The battle against fascism is a battle against the conditions that give rise to it
The result of the recent parliamentary elections, in which Golden Dawn managed to garner 6.3% of the vote, despite circumstance, emerges as clear indication that Nazism will not be eradicated root and branch in courts of law.
The defeat of Nazism is a matter of concern for the entire labour-popular-antifascist movement.
In order for Nazism/fascism to be defeated, the circumstances that allow for its flourishing must first be eradicated: the marginality and weakness of the Left in providing a persuasive alternative solution, and the resulting pervasion of confusion, blind rage and despair throughout broad social strata led to believe that only an iron fist can render order to chaos.
We are not beginning our work from scratch. The antifascist movement has established rudimentary structures of national breadth.

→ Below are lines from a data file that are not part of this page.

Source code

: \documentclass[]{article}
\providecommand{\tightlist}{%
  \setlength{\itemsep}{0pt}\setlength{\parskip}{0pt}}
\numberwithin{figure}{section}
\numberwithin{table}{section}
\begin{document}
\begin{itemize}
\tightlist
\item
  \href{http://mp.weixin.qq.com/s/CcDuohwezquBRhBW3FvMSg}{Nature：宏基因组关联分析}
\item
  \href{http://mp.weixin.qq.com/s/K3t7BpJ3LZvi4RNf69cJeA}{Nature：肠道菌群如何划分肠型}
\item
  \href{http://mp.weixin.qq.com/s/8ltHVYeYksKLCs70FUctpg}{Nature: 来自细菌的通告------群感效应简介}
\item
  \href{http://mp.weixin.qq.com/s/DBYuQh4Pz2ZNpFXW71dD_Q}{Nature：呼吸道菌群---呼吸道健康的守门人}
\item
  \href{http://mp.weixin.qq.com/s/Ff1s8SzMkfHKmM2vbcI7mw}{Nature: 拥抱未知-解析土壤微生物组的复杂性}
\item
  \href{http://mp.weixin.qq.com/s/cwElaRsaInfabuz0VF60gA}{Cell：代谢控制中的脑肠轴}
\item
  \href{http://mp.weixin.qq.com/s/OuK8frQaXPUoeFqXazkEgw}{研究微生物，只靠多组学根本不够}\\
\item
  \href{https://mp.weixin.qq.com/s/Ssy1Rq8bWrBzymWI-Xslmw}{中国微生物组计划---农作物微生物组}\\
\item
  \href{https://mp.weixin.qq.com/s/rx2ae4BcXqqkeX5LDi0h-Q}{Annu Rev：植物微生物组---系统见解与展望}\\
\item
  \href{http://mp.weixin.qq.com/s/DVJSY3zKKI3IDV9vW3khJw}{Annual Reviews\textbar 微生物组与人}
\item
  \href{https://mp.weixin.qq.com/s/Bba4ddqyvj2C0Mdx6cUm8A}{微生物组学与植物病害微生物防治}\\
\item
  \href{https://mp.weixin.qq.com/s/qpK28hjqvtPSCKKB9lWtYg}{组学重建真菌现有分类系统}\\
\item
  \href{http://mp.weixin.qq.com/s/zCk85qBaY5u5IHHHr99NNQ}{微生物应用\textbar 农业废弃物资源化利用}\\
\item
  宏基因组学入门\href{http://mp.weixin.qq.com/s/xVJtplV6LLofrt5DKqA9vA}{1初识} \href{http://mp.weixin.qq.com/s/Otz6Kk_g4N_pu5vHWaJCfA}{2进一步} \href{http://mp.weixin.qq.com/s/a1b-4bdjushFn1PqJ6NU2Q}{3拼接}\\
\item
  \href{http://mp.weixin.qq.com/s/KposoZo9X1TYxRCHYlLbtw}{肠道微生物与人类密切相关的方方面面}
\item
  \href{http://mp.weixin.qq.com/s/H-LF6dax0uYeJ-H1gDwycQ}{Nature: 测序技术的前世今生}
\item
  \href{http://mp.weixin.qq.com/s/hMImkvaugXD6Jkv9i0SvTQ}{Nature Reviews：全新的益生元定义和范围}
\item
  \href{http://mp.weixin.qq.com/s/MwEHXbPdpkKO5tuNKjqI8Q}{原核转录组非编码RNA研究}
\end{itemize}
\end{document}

Antifascist committees, city-wide antifascist collaborative enterprises, countless antifascist initiatives of all kinds – all these are achievements to be preserved, better coordinated, and expanded.
This has to provide the groundwork for Left party leaders to finally join the struggle, vigorously and in concert. SYRIZA is the government now and thus should not allow itself to be derailed by its fear of the theory of two extremes. Meanwhile, as long as the Communist Party leadership, blind to the lessons of history, continues its sectarian tactics, the only thing it can hope to achieve is an iteration of the events of Perama on September 12th 2013: the fascists almost killed CP members flyposting in the neighbourhood, and the party responded with a quasi-funereal procession in the area.
For the sake of argument, let us allow the “democratic” Michaloliakos to tell it like it is:
“They haven’t fully comprehended that when we become powerful, we will have no pity. When we become powerful, we will be without mercy. We will get our hands dirty if necessary. We’ll show them. They’ll become acquainted with the meaning of Stormtroopers, of battle, of struggle, of bayonets sharpened on the sidewalk.” (from Michaloliakos’s address at a Golden Dawn demonstration at Thermopylae in front of the statue of Leonidas. The statement is included in Michaloliakos’s case file).
Takis Giannopoulos – member of Antinazi zone and Athens-Pireaus Antifascist Unity.